Rest Camp No. 8

16th August, at sea, The English Channel

The Dorsets landed at Le Havre at 4pm, according to the war diary.

The weather was hot but previous heavy rain had made the ground wet and, with the transport struggling up the steep hill out of the city, it took nearly 2 hours to get to Rest Camp No. 8, six miles away. The main body of the battalion arrived at 10pm, with the transport still stuck along the road from Le Havre.

Orders were to stay put until further notice.

I am not sure of the exact location of Rest Camp No. 8 but I imagine it was in to the north of Le Havre, in the hills above Sainte-Adresse, where Rest Camp No. 1 was located. If any one has the exact location please let me know in the comments.


Bound for Le Havre

15th August 1914, at sea, The Irish Sea

Frank was onboard the SS Antony, bound for Le Havre in France. The British Expeditionary Force used Le Havre as its main port for the Western Front. 1.9 million British troops passed through the city between 1914 and 1919.

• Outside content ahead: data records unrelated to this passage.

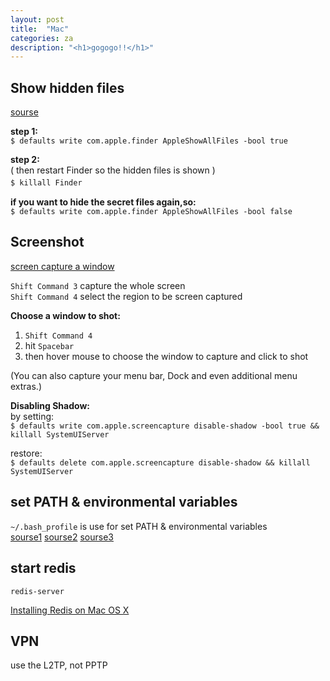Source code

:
 ```yaml
---
layout: post
title:  "Mac"
categories: za
description: "<h1>gogogo!!</h1>"
---
```


## Show hidden files
[sourse](http://osxdaily.com/2009/02/25/show-hidden-files-in-os-x/)

__step 1:__  
`$ defaults write com.apple.finder AppleShowAllFiles -bool true`
 
__step 2:__  
( then restart Finder so the hidden files is shown )  
`$ killall Finder`  　    

__if you want to hide the secret files again,so:__  
`$ defaults write com.apple.finder AppleShowAllFiles -bool false` 

## Screenshot
[screen capture a window](http://usingmac.com/2008/7/3/screen-capture-a-window/)

`Shift Command 3` capture the whole screen  
`Shift Command 4` select the region to be screen captured

__Choose a window to shot:__  
1. `Shift Command 4`  
2. hit `Spacebar`  
3. then hover mouse to choose the window to capture and click to shot  

(You can also capture your menu bar, Dock and even additional menu extras.)

__Disabling Shadow:__  
by setting:  
`$ defaults write com.apple.screencapture disable-shadow -bool true && killall SystemUIServer`

restore:  
`$ defaults delete com.apple.screencapture disable-shadow && killall SystemUIServer`


## set PATH & environmental variables
 `~/.bash_profile` is use for set PATH & environmental variables  
[sourse1](http://www.joshstaiger.org/archives/2005/07/bash_profile_vs.html)
 [sourse2](http://tldp.org/LDP/abs/html/sample-bashrc.html)
 [sourse3](http://stackoverflow.com/questions/415403/whats-the-difference-between-bashrc-bash-profile-and-environment)

## start redis
`redis-server`

[Installing Redis on Mac OS X](http://jasdeep.ca/2012/05/installing-redis-on-mac-os-x/)

## VPN

use the L2TP, not PPTP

SS Antony wasn’t the only ship sailing from Belfast. The 15th Brigade was formed and based in Ireland and was part of the British 5th Division. The 15th Brigade consisted of the 1st Bn Dorsetshire, 1st Bn Bedfordshire, 1st Bn Cheshire and 1st Bn Norfolk regiments.

The 15th Brigade left Belfast en masse. The convoy consisted of the  SS Antony (1st Bn Dorsetshire, Battalion HQ and half the 1st Bn Norfolk),  SS Massilia (1st Bn Cheshire and the rest of the Norfolks)  and, slightly ahead on the next tide, the SS Oronsa (1st Bn Bedfordshire).

The 15th Brigade was commanded by Count Albert Edward Wilfred Gleichen. In 1917 he reverted to the more English title of Lord Edward Gleichen on request from the King. This was probably a wise move at the time. If you’ve got a Kindle then his rather droll diary from 1914-1915 is available for free on Amazon.

Image of Count Edward Gleichen in 1907
Count Edward Gleichen, commander of the 15th Brigade in 1914.